Met het diepe, stroperige gaspedaal helemaal ingetrapt wiegt de LM op zijn soepele ophanging van de ene glibberige bocht naar de andere, waarbij onze flapperende armen alle mogelijke moeite moeten doen om het eigenzinnige ding in het juiste spoor te houden. Het valt niet te ontkennen: hij is hopeloos onhandelbaar. Met zijn enorme gewicht zwenkt hij van de ene kleierige modderpoel naar de volgende, davert dwars door een verlaten bouwwerk en neemt vervolgens met gemak een helling van kiezels – en dat alles bij de verrukkelijke klanken van de gillende Countach-motor.
Hij heeft het uiterlijk van een Tetris-blok, heeft 450 pk, 4WD, drie zelfblokkerende differentiëlen, gigantische run-flat banden, hij weegt bijna drie ton en het interieur kent een overdaad aan leer. Geen wonder dat kolonel Khaddafi, Mike Tyson, Pablo Escobar, Tina Turner, Hunter S. Thompson en Sylvester ­Stallone – kijk, dat is een leuk gezelschap om Expeditie Robinson mee te spelen – er allemaal een hadden. Gezien alle rechtszaken, de supercartechnologie, de ramp­zalige financiële gevolgen van het project, al het geheime gedoe, de rol van de militaire machine – in die tijd een stel despoten – en een stel beroemdheden, verdient de ontstaansgeschiedenis van de LM002 een eigen Netflix-serie.
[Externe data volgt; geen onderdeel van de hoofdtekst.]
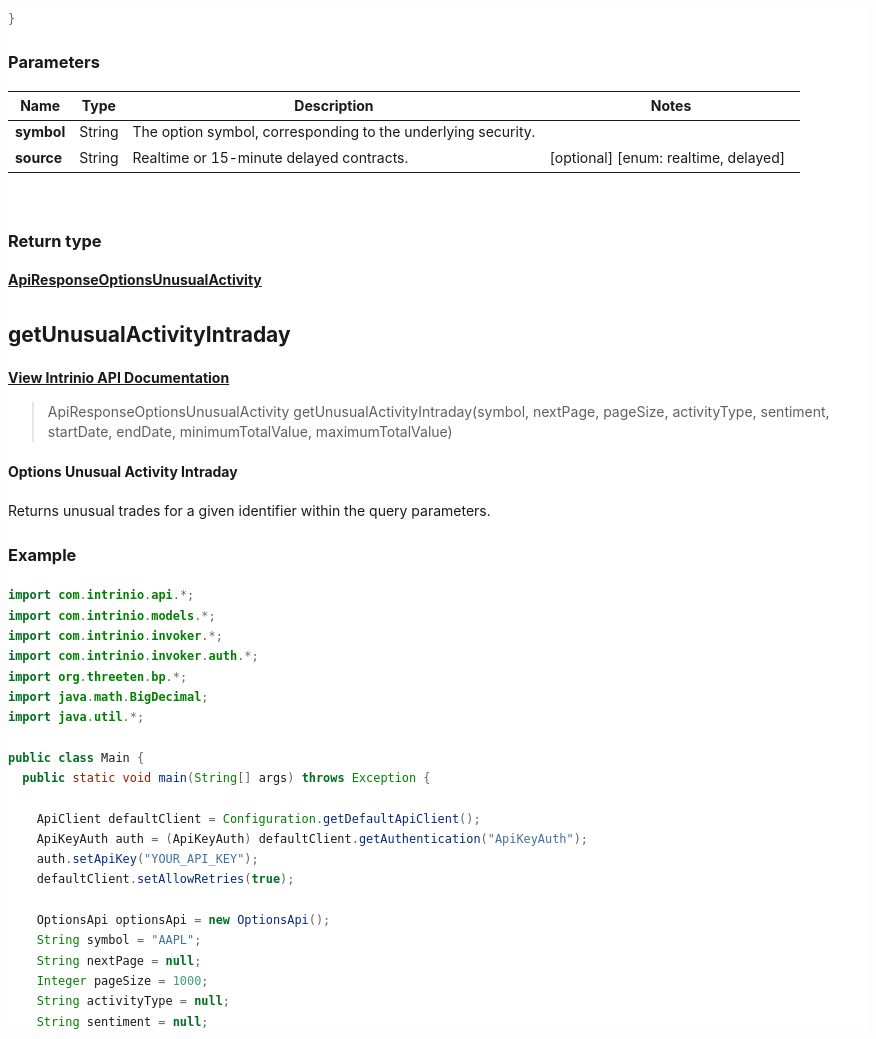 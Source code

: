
 ```java
}
```

[//]: # (END_CODE_EXAMPLE)

### Parameters

[//]: # (START_PARAMETERS)


Name | Type | Description  | Notes
------------- | ------------- | ------------- | -------------
 **symbol** | String| The option symbol, corresponding to the underlying security. | &nbsp;
 **source** | String| Realtime or 15-minute delayed contracts. | [optional] [enum: realtime, delayed] &nbsp;
<br/>

[//]: # (END_PARAMETERS)

### Return type

[**ApiResponseOptionsUnusualActivity**](ApiResponseOptionsUnusualActivity.md)

[//]: # (END_OPERATION)


[//]: # (START_OPERATION)

[//]: # (CLASS:OptionsApi)

[//]: # (METHOD:getUnusualActivityIntraday)

[//]: # (RETURN_TYPE:ApiResponseOptionsUnusualActivity)

[//]: # (RETURN_TYPE_KIND:object)

[//]: # (RETURN_TYPE_DOC:ApiResponseOptionsUnusualActivity.md)

[//]: # (OPERATION:getUnusualActivityIntraday_v2)

[//]: # (ENDPOINT:/options/unusual_activity/{symbol}/intraday)

[//]: # (DOCUMENT_LINK:OptionsApi.md#getUnusualActivityIntraday)

<a name="getUnusualActivityIntraday"></a>
## **getUnusualActivityIntraday**

[**View Intrinio API Documentation**](https://docs.intrinio.com/documentation/java/getUnusualActivityIntraday_v2)

[//]: # (START_OVERVIEW)

> ApiResponseOptionsUnusualActivity getUnusualActivityIntraday(symbol, nextPage, pageSize, activityType, sentiment, startDate, endDate, minimumTotalValue, maximumTotalValue)

#### Options Unusual Activity Intraday


Returns unusual trades for a given identifier within the query parameters.

[//]: # (END_OVERVIEW)

### Example

[//]: # (START_CODE_EXAMPLE)

```java
import com.intrinio.api.*;
import com.intrinio.models.*;
import com.intrinio.invoker.*;
import com.intrinio.invoker.auth.*;
import org.threeten.bp.*;
import java.math.BigDecimal;
import java.util.*;

public class Main {
  public static void main(String[] args) throws Exception {

    ApiClient defaultClient = Configuration.getDefaultApiClient();
    ApiKeyAuth auth = (ApiKeyAuth) defaultClient.getAuthentication("ApiKeyAuth");
    auth.setApiKey("YOUR_API_KEY");
    defaultClient.setAllowRetries(true);

    OptionsApi optionsApi = new OptionsApi();
    String symbol = "AAPL";
    String nextPage = null;
    Integer pageSize = 1000;
    String activityType = null;
    String sentiment = null;
```

[//]: # (METHOD:getAllOptionsTickers)
[//]: # (RETURN_TYPE:ApiResponseOptionsTickers)
[//]: # (RETURN_TYPE_DOC:ApiResponseOptionsTickers.md)
[//]: # (OPERATION:getAllOptionsTickers_v2)
[//]: # (ENDPOINT:/options/tickers)
[//]: # (DOCUMENT_LINK:OptionsApi.md#getAllOptionsTickers)
[//]: # (METHOD:getOptionExpirationsRealtime)
[//]: # (RETURN_TYPE:ApiResponseOptionsExpirations)
[//]: # (RETURN_TYPE_DOC:ApiResponseOptionsExpirations.md)
[//]: # (OPERATION:getOptionExpirationsRealtime_v2)
[//]: # (ENDPOINT:/options/expirations/{symbol}/realtime)
[//]: # (DOCUMENT_LINK:OptionsApi.md#getOptionExpirationsRealtime)
[//]: # (METHOD:getOptionStrikesRealtime)
[//]: # (RETURN_TYPE:ApiResponseOptionsChainRealtime)
[//]: # (RETURN_TYPE_DOC:ApiResponseOptionsChainRealtime.md)
[//]: # (OPERATION:getOptionStrikesRealtime_v2)
[//]: # (ENDPOINT:/options/strikes/{symbol}/{strike}/realtime)
[//]: # (DOCUMENT_LINK:OptionsApi.md#getOptionStrikesRealtime)
[//]: # (METHOD:getOptions)
[//]: # (RETURN_TYPE:ApiResponseOptions)
[//]: # (RETURN_TYPE_DOC:ApiResponseOptions.md)
[//]: # (OPERATION:getOptions_v2)
[//]: # (ENDPOINT:/options/{symbol})
[//]: # (DOCUMENT_LINK:OptionsApi.md#getOptions)
[//]: # (METHOD:getOptionsBySymbolRealtime)
[//]: # (RETURN_TYPE:ApiResponseOptionsRealtime)
[//]: # (RETURN_TYPE_DOC:ApiResponseOptionsRealtime.md)
[//]: # (OPERATION:getOptionsBySymbolRealtime_v2)
[//]: # (ENDPOINT:/options/{symbol}/realtime)
[//]: # (DOCUMENT_LINK:OptionsApi.md#getOptionsBySymbolRealtime)
[//]: # (METHOD:getOptionsChain)
[//]: # (RETURN_TYPE:ApiResponseOptionsChain)
[//]: # (RETURN_TYPE_DOC:ApiResponseOptionsChain.md)
[//]: # (OPERATION:getOptionsChain_v2)
[//]: # (ENDPOINT:/options/chain/{symbol}/{expiration})
[//]: # (DOCUMENT_LINK:OptionsApi.md#getOptionsChain)
[//]: # (METHOD:getOptionsChainEod)
[//]: # (RETURN_TYPE:ApiResponseOptionsChainEod)
[//]: # (RETURN_TYPE_DOC:ApiResponseOptionsChainEod.md)
[//]: # (OPERATION:getOptionsChainEod_v2)
[//]: # (ENDPOINT:/options/chain/{symbol}/{expiration}/eod)
[//]: # (DOCUMENT_LINK:OptionsApi.md#getOptionsChainEod)
[//]: # (METHOD:getOptionsChainRealtime)
[//]: # (RETURN_TYPE:ApiResponseOptionsChainRealtime)
[//]: # (RETURN_TYPE_DOC:ApiResponseOptionsChainRealtime.md)
[//]: # (OPERATION:getOptionsChainRealtime_v2)
[//]: # (ENDPOINT:/options/chain/{symbol}/{expiration}/realtime)
[//]: # (DOCUMENT_LINK:OptionsApi.md#getOptionsChainRealtime)
[//]: # (METHOD:getOptionsExpirations)
[//]: # (RETURN_TYPE:ApiResponseOptionsExpirations)
[//]: # (RETURN_TYPE_DOC:ApiResponseOptionsExpirations.md)
[//]: # (OPERATION:getOptionsExpirations_v2)
[//]: # (ENDPOINT:/options/expirations/{symbol})
[//]: # (DOCUMENT_LINK:OptionsApi.md#getOptionsExpirations)
[//]: # (METHOD:getOptionsExpirationsEod)
[//]: # (RETURN_TYPE:ApiResponseOptionsExpirations)
[//]: # (RETURN_TYPE_DOC:ApiResponseOptionsExpirations.md)
[//]: # (OPERATION:getOptionsExpirationsEod_v2)
[//]: # (ENDPOINT:/options/expirations/{symbol}/eod)
[//]: # (DOCUMENT_LINK:OptionsApi.md#getOptionsExpirationsEod)
[//]: # (METHOD:getOptionsIntervalByContract)
[//]: # (RETURN_TYPE:OptionIntervalsResult)
[//]: # (RETURN_TYPE_DOC:OptionIntervalsResult.md)
[//]: # (OPERATION:getOptionsIntervalByContract_v2)
[//]: # (ENDPOINT:/options/interval/{identifier})
[//]: # (DOCUMENT_LINK:OptionsApi.md#getOptionsIntervalByContract)
[//]: # (METHOD:getOptionsIntervalMovers)
[//]: # (RETURN_TYPE:OptionIntervalsMoversResult)
[//]: # (RETURN_TYPE_DOC:OptionIntervalsMoversResult.md)
[//]: # (OPERATION:getOptionsIntervalMovers_v2)
[//]: # (ENDPOINT:/options/interval/movers)
[//]: # (DOCUMENT_LINK:OptionsApi.md#getOptionsIntervalMovers)
[//]: # (METHOD:getOptionsIntervalMoversChange)
[//]: # (RETURN_TYPE:OptionIntervalsMoversResult)
[//]: # (RETURN_TYPE_DOC:OptionIntervalsMoversResult.md)
[//]: # (OPERATION:getOptionsIntervalMoversChange_v2)
[//]: # (ENDPOINT:/options/interval/movers/change)
[//]: # (DOCUMENT_LINK:OptionsApi.md#getOptionsIntervalMoversChange)
[//]: # (METHOD:getOptionsIntervalMoversVolume)
[//]: # (RETURN_TYPE:OptionIntervalsMoversResult)
[//]: # (RETURN_TYPE_DOC:OptionIntervalsMoversResult.md)
[//]: # (OPERATION:getOptionsIntervalMoversVolume_v2)
[//]: # (ENDPOINT:/options/interval/movers/volume)
[//]: # (DOCUMENT_LINK:OptionsApi.md#getOptionsIntervalMoversVolume)
[//]: # (METHOD:getOptionsPrices)
[//]: # (RETURN_TYPE:ApiResponseOptionPrices)
[//]: # (RETURN_TYPE_DOC:ApiResponseOptionPrices.md)
[//]: # (OPERATION:getOptionsPrices_v2)
[//]: # (ENDPOINT:/options/prices/{identifier})
[//]: # (DOCUMENT_LINK:OptionsApi.md#getOptionsPrices)
[//]: # (METHOD:getOptionsPricesBatchRealtime)
[//]: # (RETURN_TYPE:ApiResponseOptionsPricesBatchRealtime)
[//]: # (RETURN_TYPE_DOC:ApiResponseOptionsPricesBatchRealtime.md)
[//]: # (OPERATION:getOptionsPricesBatchRealtime_v2)
[//]: # (ENDPOINT:/options/prices/realtime/batch)
[//]: # (DOCUMENT_LINK:OptionsApi.md#getOptionsPricesBatchRealtime)
[//]: # (METHOD:getOptionsPricesEod)
[//]: # (RETURN_TYPE:ApiResponseOptionsPricesEod)
[//]: # (RETURN_TYPE_DOC:ApiResponseOptionsPricesEod.md)
[//]: # (OPERATION:getOptionsPricesEod_v2)
[//]: # (ENDPOINT:/options/prices/{identifier}/eod)
[//]: # (DOCUMENT_LINK:OptionsApi.md#getOptionsPricesEod)
[//]: # (METHOD:getOptionsPricesRealtime)
[//]: # (RETURN_TYPE:ApiResponseOptionsPriceRealtime)
[//]: # (RETURN_TYPE_DOC:ApiResponseOptionsPriceRealtime.md)
[//]: # (OPERATION:getOptionsPricesRealtime_v2)
[//]: # (ENDPOINT:/options/prices/{identifier}/realtime)
[//]: # (DOCUMENT_LINK:OptionsApi.md#getOptionsPricesRealtime)
[//]: # (METHOD:getOptionsSnapshots)
[//]: # (RETURN_TYPE:OptionSnapshotsResult)
[//]: # (RETURN_TYPE_DOC:OptionSnapshotsResult.md)
[//]: # (OPERATION:getOptionsSnapshots_v2)
[//]: # (ENDPOINT:/options/snapshots)
[//]: # (DOCUMENT_LINK:OptionsApi.md#getOptionsSnapshots)
[//]: # (METHOD:getOptionsStatsRealtime)
[//]: # (RETURN_TYPE:ApiResponseOptionsStatsRealtime)
[//]: # (RETURN_TYPE_DOC:ApiResponseOptionsStatsRealtime.md)
[//]: # (OPERATION:getOptionsStatsRealtime_v2)
[//]: # (ENDPOINT:/options/prices/{identifier}/realtime/stats)
[//]: # (DOCUMENT_LINK:OptionsApi.md#getOptionsStatsRealtime)
[//]: # (METHOD:getUnusualActivity)
[//]: # (OPERATION:getUnusualActivity_v2)
[//]: # (ENDPOINT:/options/unusual_activity/{symbol})
[//]: # (DOCUMENT_LINK:OptionsApi.md#getUnusualActivity)
[//]: # (METHOD:getUnusualActivityUniversal)
[//]: # (OPERATION:getUnusualActivityUniversal_v2)
[//]: # (ENDPOINT:/options/unusual_activity)
[//]: # (DOCUMENT_LINK:OptionsApi.md#getUnusualActivityUniversal)
[//]: # (METHOD:getUnusualActivityUniversalIntraday)
[//]: # (OPERATION:getUnusualActivityUniversalIntraday_v2)
[//]: # (ENDPOINT:/options/unusual_activity/intraday)
[//]: # (DOCUMENT_LINK:OptionsApi.md#getUnusualActivityUniversalIntraday)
De ontstaansgeschiedenis van de Rambo Lambo

Het begon allemaal eind jaren zeventig, toen Lamborghini munt wilde slaan uit de oorlogszuchtige tijdgeest en een militaire industrie met geld in overvloed. Met dat alles in gedachten knutselden de Italianen in samenwerking met Mobility Technology International, de ambitieuze toeleverancier van het Amerikaanse leger, een niet-gepantserd offroad-voertuig in elkaar, met een Chrysler V8 achterin gemonteerd. Hij werd Cheetah gedoopt en het was de bedoeling om hem aan het Amerikaanse leger te slijten. Het probleem was dat het ding waardeloos was. Met die zware motor achterin was ie praktisch onhandelbaar. Dit, plus het feit dat het Amerikaanse leger hem niet mocht importeren en er een rechtszaak liep vanwege het ontwerp, zorgde ervoor dat Uncle Sam ervan afzag en het contract aan de lookalike Humvee gunde. preview Het hele gebeuren schaadde bovendien Lamborghini’s reputatie en bracht het bedrijf een geduchte slag toe. In 1981 reanimeerde het merk het project, door een andere motor in ongeveer hetzelfde model te plaatsen en het resultaat de Lamborghini Militaria nummer 1 (LM001) te noemen. Hij was nog altijd waardeloos.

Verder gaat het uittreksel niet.